Recent developments in fair division for strategic agents
I will talk about fair division for strategic agents and will start with the cake cutting problem, which models the division of a heterogeneous divisible good among players with different preferences. Here I will talk about an impossibility result (dictatorship theorem), as well as an
algorithmic framework for strategic agents, where fair outcomes can be implemented in the equilibria of protocols.
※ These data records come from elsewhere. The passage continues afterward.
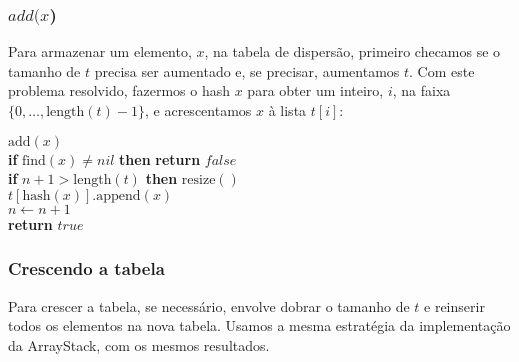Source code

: \documentclass{beamer}
\begin{document}
\begin{frame}
\frametitle{$add(x$)}
Para armazenar um elemento, $ \ensuremath{x}$, na tabela de dispersão, primeiro checamos se o tamanho de $  t$ precisa ser aumentado e, se precisar, aumentamos $ t$. Com este problema resolvido, fazermos o hash $ \ensuremath{x}$ para obter um inteiro, $ \ensuremath{i}$, na faixa $ \{0,\ldots,\ensuremath{\ensuremath{\mathrm{length}(t)}}-1\}$, e acrescentamos $ \ensuremath{x}$ à lista $ \ensuremath{t[i]}$: 
\begin{oframed}
\begin{flushleft}
\hspace*{1em} \ensuremath{\mathrm{add}(x)}\\
\hspace*{1em} \hspace*{1em} {\color{black} \textbf{if}} \ensuremath{\mathrm{find}(x) \ne nil} {\color{black} \textbf{then}}  {\color{black} \textbf{return}} \ensuremath{\ensuremath{\mathit{false}}}\\
\hspace*{1em} \hspace*{1em} {\color{black} \textbf{if}} \ensuremath{n+1 > \mathrm{length}(t)} {\color{black} \textbf{then}}  \ensuremath{\mathrm{resize}()}\\
\hspace*{1em} \hspace*{1em} \ensuremath{t[\mathrm{hash}(x)].\mathrm{append}(x)}\\
\hspace*{1em} \hspace*{1em} \ensuremath{n \gets  \ensuremath{n + 1}}\\
\hspace*{1em} \hspace*{1em} {\color{black} \textbf{return}} \ensuremath{\ensuremath{\mathit{true}}}\\
\end{flushleft}
\end{oframed}

\end{frame}

\begin{frame}
\frametitle{Crescendo a tabela}
Para crescer a tabela, se necessário, envolve dobrar o tamanho de $ t$ e reinserir todos os elementos na nova tabela. Usamos a mesma estratégia da implementação da ArrayStack, com os mesmos resultados.
\end{frame}
\end{document}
If enough time I will also mention the problem of allocating multiple divisible goods for the fairness solution concept of Nash social welfare. When the preferences are known, this solution is achieved in the Fisher market equilibrium outcomes. However, with strategic agents the strong fairness guarantees of market equilibria can be destroyed. We find that for
additive valuations, the Fisher market approximates the NSW within a factor of 2, but for Leontief utilities the approximation degrades linearly with the number of players. Surprisingly, a mechanism known as Trading Post not only retains the constant 2-approximation of Fisher for additive utilities, but approximately implements the NSW objective for Leontief valuations: its price of anarchy is 1 + epsilon for every epsilon > 0.
This is joint work with Peter Bro Miltersen, Ioannis Caragiannis, David Kurokawa, Ariel Procaccia, Vasilis Gkatzelis, and Ruta Mehta.